Now click Mode menu and choose 'Advanced Mode'. Next click on *Immunize* to your left. Click the Immunize button (green cross) on top to Immunize your computer - you should do this each time there is an update. Now go to Tools->Resident and make sure that TeaTimer is checked. What this will do is monitor any system/registry changes and will ask you for permission to change any of these settings.

Now click on the 'Spybot-S&D' option on the top left to go back to the main screen. Next click on the 'Check for Problems' button. Let it run the scan. If it finds something, check all those in RED and hit the 'Fix Selected Problems' button. Exit Spybot. If you keep getting the DSO Exploit entries, even after you updated Windows and fixed them, then download the *Spybot DSO Exploit Fix *and install it over the current Spybot installation.


*Now the good stuff...*
Please* download HijackThis *http://www.greyknight17.com/spy/HijackThis.exe- this program will help us determine if there are any spyware/malware 

on your computer. Create a folder at C:\HJT and move HijackThis.exe there. Double click on the program to run it.
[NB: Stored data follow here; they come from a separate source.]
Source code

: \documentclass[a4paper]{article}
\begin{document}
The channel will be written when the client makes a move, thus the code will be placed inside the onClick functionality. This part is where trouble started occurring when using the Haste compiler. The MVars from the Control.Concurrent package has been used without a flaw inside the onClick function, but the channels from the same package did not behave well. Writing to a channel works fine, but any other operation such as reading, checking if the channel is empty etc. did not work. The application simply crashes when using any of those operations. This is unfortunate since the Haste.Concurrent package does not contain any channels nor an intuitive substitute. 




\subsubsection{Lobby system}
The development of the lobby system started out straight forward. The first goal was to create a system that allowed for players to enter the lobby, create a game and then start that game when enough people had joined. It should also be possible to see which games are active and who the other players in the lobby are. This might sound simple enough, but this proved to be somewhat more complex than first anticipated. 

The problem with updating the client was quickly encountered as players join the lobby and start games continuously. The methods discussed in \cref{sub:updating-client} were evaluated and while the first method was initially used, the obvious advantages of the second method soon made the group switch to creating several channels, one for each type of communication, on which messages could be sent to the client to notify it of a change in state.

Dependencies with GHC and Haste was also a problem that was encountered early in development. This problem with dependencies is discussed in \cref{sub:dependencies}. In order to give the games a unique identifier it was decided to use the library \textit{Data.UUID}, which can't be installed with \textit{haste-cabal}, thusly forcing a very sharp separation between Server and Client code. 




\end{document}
1. If it gives you an intro screen, just choose 'Do a system scan and save a logfile'.
2. If you don't get the intro screen, just hit Scan and then click on Save log.
*3. Post that log in the Malware Removal Forum (link below)*
http://www.techsupportforum.com/forumdisplay.php?f=50


----------



## maorifulla

cheers. just posted HJT log.
does this just remove the malware or does it remove AND block the malware


----------



## maorifulla

how about "casalemedia.com". how do you stop those pop-ups? are they spyware too?


----------



## skate_punk_21

Hijack This Doesnt do either, it provides us with a place to start removing the malware from your system.


----------



## maorifulla

ok. i see, so its a tool to identify spy/malware so it can be removed


----------



## maorifulla

so, how do i block the pop-up "ad/yieldmanager.com". how do i stop it from poping up. i know its malware, etc. i have all the progs to remove spy/,alware. i just want to know how to block it. my pop-up blocker doesn't block it. also, i use firefox.


----------



## Ried

We need to locate the source of the pop ups. Simply follow skate_punk_21's earlier instructions, and post your log using the link he provided. The Security Team will analyze your log and give further instructions.


----------



## maorifulla

are you talking about posting a hjt log? the last time i posted a log, regarfing this topic, they said it was clean. i will post another and see what happens


----------